これまでも旧工場では生産性の向上に向けて機能ごとに多くのシステムの導入等を行っていました。今回はこの生産量をより多くするための取り組みとして、新工場への移転を計画しており、移転を目指す中で社内の体制整備やデジタルを活かした取り組みとしてDXへ取り組もうと考えていました。そんな中で、相談等で定期的にお世話になっていた唐津市のイノベーションセンターから今回の支援事業への案内があり、今回の参加を決めました。

支援の内容について

今回の支援でDXに向けて取り組んだことは主に3つです
まずは社内の体制や業務フローやシステム相関図の作成です。
実際に生産性向上を高めるための工場移転計画されていたということもあり、経営計画の作成等はある状態かつ、これまでにも社内にてデジタルツールやシステムを取り入れた取り組みは実施してきている状態であり、「社内にてどのような業務があり、どのようなシステムやツールを使っているのか」「どのような業務に作業時間を要しているのか」「優先して解決するべき課題は何なのか」といった内容を可視化していく必要がありました。
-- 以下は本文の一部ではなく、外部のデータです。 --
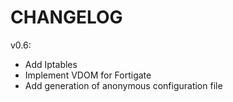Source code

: # CHANGELOG

v0.6:

- Add Iptables
- Implement VDOM for Fortigate
- Add generation of anonymous configuration file
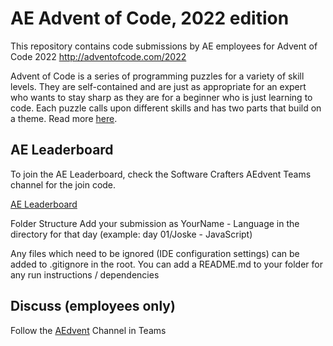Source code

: # AE Advent of Code, 2022 edition

This repository contains code submissions by AE employees for Advent of Code 2022 http://adventofcode.com/2022

Advent of Code is a series of programming puzzles for a variety of skill levels. They are self-contained and are just as appropriate for an expert who wants to stay sharp as they are for a beginner who is just learning to code. Each puzzle calls upon different skills and has two parts that build on a theme. Read more [here](https://adventofcode.com/2022/about).

## AE Leaderboard
To join the AE Leaderboard, check the Software Crafters AEdvent Teams channel for the join code.

[AE Leaderboard](https://adventofcode.com/2022/leaderboard/private/view/148156)

Folder Structure
Add your submission as YourName - Language in the directory for that day (example: day 01/Joske - JavaScript)

Any files which need to be ignored (IDE configuration settings) can be added to .gitignore in the root. You can add a README.md to your folder for any run instructions / dependencies

## Discuss (employees only)
Follow the [AEdvent](https://teams.microsoft.com/l/channel/19%3ab69e1447cbc0465fa71b378930bd2939%40thread.skype/Aedvent?groupId=274a48c6-8fe9-4d32-bea3-95fafc227860&tenantId=65830af0-624d-48a0-a9da-07bd07a31094) Channel in Teams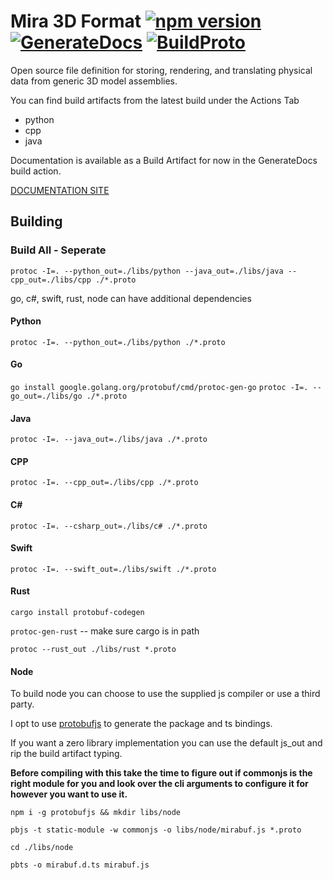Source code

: # Mira 3D Format  [![npm version](https://badge.fury.io/js/mirabuf.svg)](https://badge.fury.io/js/mirabuf) [![GenerateDocs](https://github.com/HiceS/mirabuf/actions/workflows/docs_gen.yml/badge.svg?branch=main)](https://github.com/HiceS/mirabuf/actions/workflows/docs_gen.yml) [![BuildProto](https://github.com/HiceS/mirabuf/actions/workflows/proto_compile.yml/badge.svg)](https://github.com/HiceS/mirabuf/actions/workflows/proto_compile.yml)

Open source file definition for storing, rendering, and translating physical data from generic 3D model assemblies.

You can find build artifacts from the latest build under the Actions Tab

- python
- cpp
- java

Documentation is available as a Build Artifact for now in the GenerateDocs build action.

[DOCUMENTATION SITE](https://www.mirabuf.dev/)


## Building

### Build All - Seperate

` protoc -I=. --python_out=./libs/python --java_out=./libs/java --cpp_out=./libs/cpp ./*.proto `

go, c#, swift, rust, node can have additional dependencies

#### Python

` protoc -I=. --python_out=./libs/python ./*.proto `

#### Go

` go install google.golang.org/protobuf/cmd/protoc-gen-go `
` protoc -I=. --go_out=./libs/go ./*.proto `

#### Java

` protoc -I=. --java_out=./libs/java ./*.proto `

#### CPP

` protoc -I=. --cpp_out=./libs/cpp ./*.proto `

#### C#

` protoc -I=. --csharp_out=./libs/c# ./*.proto `

#### Swift

` protoc -I=. --swift_out=./libs/swift ./*.proto `

#### Rust

`cargo install protobuf-codegen`

`protoc-gen-rust` -- make sure cargo is in path

`protoc --rust_out ./libs/rust *.proto`

#### Node

To build node you can choose to use the supplied js compiler or use a third party.

I opt to use [protobufjs](https://www.npmjs.com/package/protobufjs) to generate the package and ts bindings.

If you want a zero library implementation you can use the default js_out and rip the build artifact typing.

__Before compiling with this take the time to figure out if commonjs is the right module for you and look over the cli arguments to configure it for however you want to use it.__

`npm i -g protobufjs && mkdir libs/node`

`pbjs -t static-module -w commonjs -o libs/node/mirabuf.js *.proto`

`cd ./libs/node`

`pbts -o mirabuf.d.ts mirabuf.js`

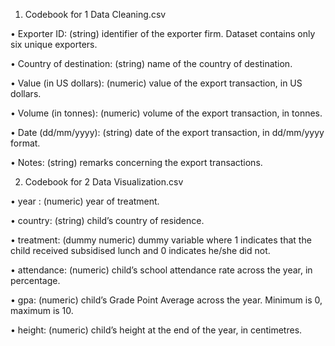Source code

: 1. Codebook for 1 Data Cleaning.csv

•   Exporter ID: (string) identifier of the exporter firm. Dataset contains only six unique exporters.

•   Country of destination: (string) name of the country of destination.

•   Value (in US dollars): (numeric) value of the export transaction, in US dollars.

•   Volume (in tonnes): (numeric) volume of the export transaction, in tonnes.

•   Date (dd/mm/yyyy): (string) date of the export transaction, in dd/mm/yyyy format.

•   Notes: (string) remarks concerning the export transactions.


2. Codebook for 2 Data Visualization.csv

• year : (numeric) year of treatment.

• country: (string) child’s country of residence.

• treatment: (dummy numeric) dummy variable where 1 indicates that the child received subsidised
lunch and 0 indicates he/she did not.

• attendance: (numeric) child’s school attendance rate across the year, in percentage.

• gpa: (numeric) child’s Grade Point Average across the year. Minimum is 0, maximum is 10.

• height: (numeric) child’s height at the end of the year, in centimetres.
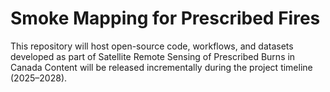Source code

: # Smoke Mapping for Prescribed Fires
This repository will host open-source code, workflows, and datasets developed as part of Satellite Remote Sensing of Prescribed Burns in Canada
Content will be released incrementally during the project timeline (2025–2028).
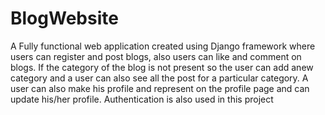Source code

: # BlogWebsite
A Fully functional web application 
created using Django framework where users can register and post blogs, also users can 
like and comment on blogs.
If the category of the blog is not present so the user can add anew category and a user can also see all the post for a particular category.
A user can also make his profile and represent on the profile page and can update his/her profile.
Authentication is also used in this project
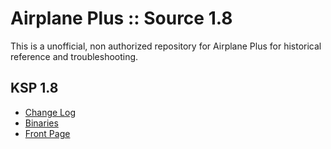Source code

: # Airplane Plus :: Source 1.8

This is a unofficial, non authorized repository for Airplane Plus for historical reference and troubleshooting.

## KSP 1.8

* [Change Log](./CHANGE_LOG.md)
* [Binaries](https://gitlab.com/net-lisias-ksph/AirplanePlus/tree/Archive)
* [Front Page](https://gitlab.com/net-lisias-ksph/AirplanePlus)
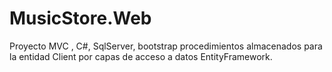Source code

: # MusicStore.Web
Proyecto MVC , C#, SqlServer, bootstrap procedimientos almacenados para la entidad Client por capas de acceso a datos EntityFramework.
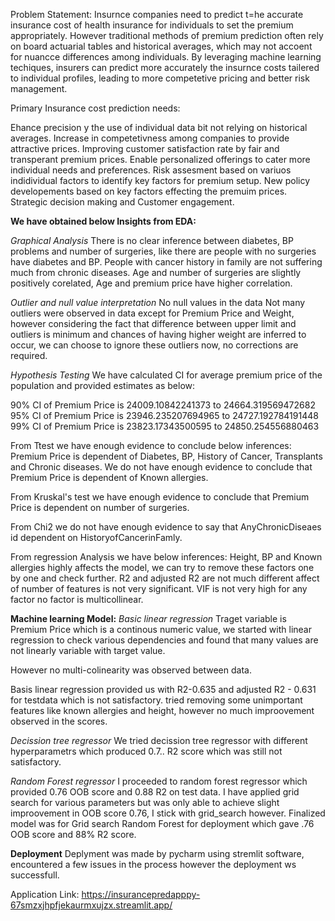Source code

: Problem Statement:
Insurnce companies need to predict t=he accurate insurance cost of health insurance for individuals to set the premium appropriately. 
However traditional methods of premium prediction often rely on board actuarial tables and historical averages, which may not accoent for nuancce differences among individuals.
By leveraging machine learning techiques, insurers can predict more accurately the insurnce costs tailered to individual profiles, leading to more competetive pricing 
and better risk management.

Primary Insurance cost prediction needs:

Ehance precision y the use of individual data bit not relying on historical averages.
Increase in competetivness among companies to provide attractive prices.
Improving customer satisfaction rate by fair and transperant premium prices.
Enable personalized offerings to cater more individual needs and preferences.
Risk assesment based on variuos indidividual factors to identify key factors for premium setup.
New policy developements based on key factors effecting the premuim prices.
Strategic decision making and Customer engagement.

**We have obtained below Insights from EDA:**

_Graphical Analysis_
There is no clear inference between diabetes, BP problems and number of surgeries, like there are people with no surgeries have diabetes and BP.
People with cancer history in family are not suffering much from chronic diseases.
Age and number of surgeries are slightly positively corelated, Age and premium price have higher correlation.

_Outlier and null value interpretation_
No null values in the data
Not many outliers were observed in data except for Premium Price and Weight, however considering the fact that difference between upper limit and outliers is minimum and chances of having higher weight are inferred to occur, we can choose to ignore these outliers now, no corrections are required.

_Hypothesis Testing_
We have calculated CI for average premium price of the population and provided estimates as below:

90% CI of Premium Price is 24009.10842241373 to 24664.319569472682 
95% CI of Premium Price is 23946.235207694965 to 24727.192784191448 
99% CI of Premium Price is 23823.17343500595 to 24850.254556880463

From Ttest we have enough evidence to conclude below inferences:
Premium Price is dependent of Diabetes, BP, History of Cancer, Transplants and Chronic diseases.
We do not have enough evidence to conclude that Premium Price is dependent of Known allergies.

From Kruskal's test we have enough evidence to conclude that Premium Price is dependent on number of surgeries.

From Chi2 we do not have enough evidence to say that AnyChronicDiseaes id dependent on HistoryofCancerinFamly.

From regression Analysis we have below inferences:
Height, BP and Known allergies highly affects the model, we can try to remove these factors one by one and check further.
R2 and adjusted R2 are not much different affect of number of features is not very significant.
VIF is not very high for any factor no factor is multicollinear.

**Machine learning Model:**
_Basic linear regression_
Traget variable is Premium Price which is a continous numeric value, we started with linear regression to check various dependencies 
and found that many values are not linearly variable with target value.

However no multi-colinearity was observed between data.

Basis linear regression provided us with R2-0.635 and adjusted R2 - 0.631 for testdata which is not satisfactory.
tried removing some unimportant features like known allergies and height, however no much improovement observed in the scores.

_Decission tree regressor_
We tried decission tree regressor with different hyperparametrs which produced 0.7.. R2 score which was still not satisfactory.

_Random Forest regressor_
I proceeded to random forest regressor which provided 0.76 OOB score and 0.88 R2 on test data.
I have applied grid search for various parameters but was only able to achieve slight improovement in OOB score 0.76, I stick with grid_search however.
Finalized model was for Grid search Random Forest for deployment which gave .76 OOB score and 88% R2 score.

**Deployment**
Deplyment was made by pycharm using stremlit software, encountered a few issues in the process however the deployment ws successfull.

Application Link:
https://insurancepredapppy-67smzxjhpfjekaurmxujzx.streamlit.app/



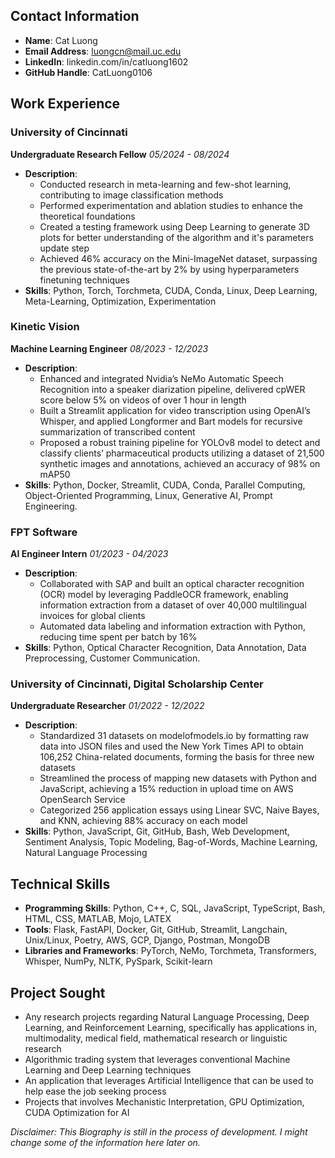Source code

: ## Contact Information
- **Name**: Cat Luong
- **Email Address**: luongcn@mail.uc.edu
- **LinkedIn**: linkedin.com/in/catluong1602
- **GitHub Handle**: CatLuong0106

## Work Experience

### University of Cincinnati
**Undergraduate Research Fellow**
*05/2024 - 08/2024*
- **Description**: 
	- Conducted research in meta-learning and few-shot learning, contributing to image classification methods
	- Performed experimentation and ablation studies to enhance the theoretical foundations
	- Created a testing framework using Deep Learning to generate 3D plots for better understanding of the algorithm and it's parameters update step
	- Achieved 46% accuracy on the Mini-ImageNet dataset, surpassing the previous state-of-the-art by 2% by using hyperparameters finetuning techniques
- **Skills**: Python, Torch, Torchmeta, CUDA, Conda, Linux, Deep Learning, Meta-Learning, Optimization, Experimentation
### Kinetic Vision
**Machine Learning Engineer**
*08/2023 - 12/2023*
- **Description**: 
	- Enhanced and integrated Nvidia’s NeMo Automatic Speech Recognition into a speaker diarization pipeline, delivered cpWER score below 5% on videos of over 1 hour in length
	- Built a Streamlit application for video transcription using OpenAI’s Whisper, and applied Longformer and Bart models for recursive summarization of transcribed content
	- Proposed a robust training pipeline for YOLOv8 model to detect and classify clients’ pharmaceutical products utilizing a dataset of 21,500 synthetic images and annotations, achieved an accuracy of 98% on mAP50
- **Skills**: Python, Docker, Streamlit, CUDA, Conda, Parallel Computing, Object-Oriented Programming, Linux, Generative AI, Prompt Engineering. 

### FPT Software
**AI Engineer Intern**
*01/2023 - 04/2023*
- **Description**: 
	- Collaborated with SAP and built an optical character recognition (OCR) model by leveraging PaddleOCR framework, enabling information extraction from a dataset of over 40,000 multilingual invoices for global clients
	- Automated data labeling and information extraction with Python, reducing time spent per batch by 16%
- **Skills**: Python, Optical Character Recognition, Data Annotation, Data Preprocessing, Customer Communication. 

### University of Cincinnati, Digital Scholarship Center
**Undergraduate Researcher**
*01/2022 - 12/2022*
- **Description**: 
	- Standardized 31 datasets on modelofmodels.io by formatting raw data into JSON files and used the New York Times API to obtain 106,252 China-related documents, forming the basis for three new datasets
	- Streamlined the process of mapping new datasets with Python and JavaScript, achieving a 15% reduction in upload time on AWS OpenSearch Service
	- Categorized 256 application essays using Linear SVC, Naive Bayes, and KNN, achieving 88% accuracy on each model
- **Skills**: Python, JavaScript, Git, GitHub, Bash, Web Development, Sentiment Analysis, Topic Modeling, Bag-of-Words, Machine Learning, Natural Language Processing

## Technical Skills
- **Programming Skills**:  Python, C++, C, SQL, JavaScript, TypeScript, Bash, HTML, CSS, MATLAB, Mojo, LATEX
- **Tools**: Flask, FastAPI, Docker, Git, GitHub, Streamlit, Langchain, Unix/Linux, Poetry, AWS, GCP, Django, Postman, MongoDB
- **Libraries and Frameworks**: PyTorch, NeMo, Torchmeta, Transformers, Whisper, NumPy, NLTK, PySpark, Scikit-learn

## Project Sought
- Any research projects regarding Natural Language Processing, Deep Learning, and Reinforcement Learning, specifically has applications in, multimodality, medical field, mathematical research or linguistic research 
- Algorithmic trading system that leverages conventional Machine Learning and Deep Learning techniques
- An application that leverages Artificial Intelligence that can be used to help ease the job seeking process
- Projects that involves Mechanistic Interpretation, GPU Optimization, CUDA Optimization for AI


*Disclaimer: This Biography is still in the process of development. I might change some of the information here later on.*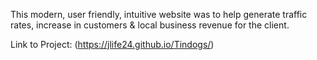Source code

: This modern, user friendly, intuitive website was to help generate traffic rates, increase in customers & local business revenue for the client.

Link to Project: (https://jlife24.github.io/Tindogs/)
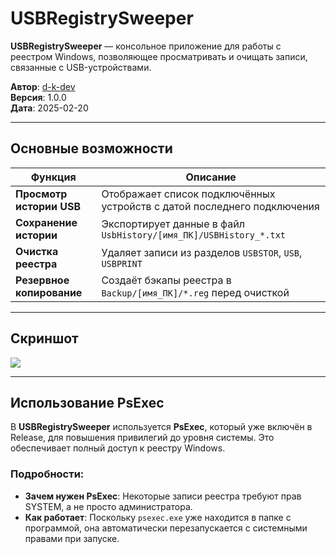 # USBRegistrySweeper

**USBRegistrySweeper** — консольное приложение для работы с реестром Windows, позволяющее просматривать и очищать записи, связанные с USB-устройствами.

**Автор**: [d-k-dev](https://github.com/d-k-dev)  
**Версия**: 1.0.0  
**Дата**: 2025-02-20  

---

## Основные возможности

| Функция                        | Описание                                                                 |
|--------------------------------|--------------------------------------------------------------------------|
| **Просмотр истории USB**       | Отображает список подключённых устройств с датой последнего подключения  |
| **Сохранение истории**         | Экспортирует данные в файл `UsbHistory/[имя_ПК]/USBHistory_*.txt`        |
| **Очистка реестра**            | Удаляет записи из разделов `USBSTOR`, `USB`, `USBPRINT`                  |
| **Резервное копирование**      | Создаёт бэкапы реестра в `Backup/[имя_ПК]/*.reg` перед очисткой          |

---

## Скриншот

![](https://github.com/user-attachments/assets/cb080404-8f65-4913-ab0c-95d437277ffb)

---

## Использование PsExec

В **USBRegistrySweeper** используется **PsExec**, который уже включён в Release, для повышения привилегий до уровня системы. Это обеспечивает полный доступ к реестру Windows.

### Подробности:
- **Зачем нужен PsExec**: Некоторые записи реестра требуют прав SYSTEM, а не просто администратора.
- **Как работает**: Поскольку `psexec.exe` уже находится в папке с программой, она автоматически перезапускается с системными правами при запуске.
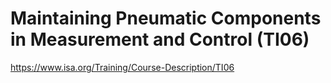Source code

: # Maintaining Pneumatic Components in Measurement and Control (TI06)

https://www.isa.org/Training/Course-Description/TI06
次に実際のシステムやデータの活用に向けた取り組みを実施しました。
データの活用について調査をした結果、社内での過去受注に関しての実績データがうまく活用されておらず、失注等がある状況がみられました。そのため、今回の取り組みでは過去データを活用し、失注を減らすとりくみを実施しました。これにより、売上高を現時点でも1億円以上伸ばすことに成功しました。
また、システム面での相関図を作成し、実際の活用しているもののそれぞれの現状の運用に関して可視化を実施したことで見えてきたことで会計ソフト等のAPI連携やシステムが相互に活用できる環境の構築に向けて、アドバイスをもらい、どのような改善をしていけばよいのかを明確化して改善を検討することができました。このようなソフト面だけではなく、実際のシステム運用においてもハード面にてセキュリティリスク等が発生している状況がみられました。今回の取り組みでは、このリスクの改善を目指し、従来NASにて運用していたシステムをサーバー導入によってサーバー化する取り組みを行いました。これによってこれまで親機PCの電源状態や作業場所といった面で制限されていた労働環境を改善し、より効率的に各システムの利用等が可能となったほか、故障での業務停止のリスクやセキュリティ面でのリスクへ対応することができました。

3つ目はDX認定取得に向けた取り組みです。
今後の生産性向上を目指す中でも、DXの取り組みは重要な取り組みであると考えており、また、今後の自社のブランディングにおいても有用と考え、今回の支援での取り組みとしてDX認定の案内をいただいた際に取り組みを行うことに決定しました。DX認定の取得にあたっては、実際の申請や書類作成等に関して労力を要する部分も多いですが、今回の支援にてDX認定に向けた取り組みについても伴走して「DX戦略」の作成や「DX戦略推進管理体制」の策定、経営ビジョンの公表やセキュリティ面での対策を支援してもらい、取り組むことができました。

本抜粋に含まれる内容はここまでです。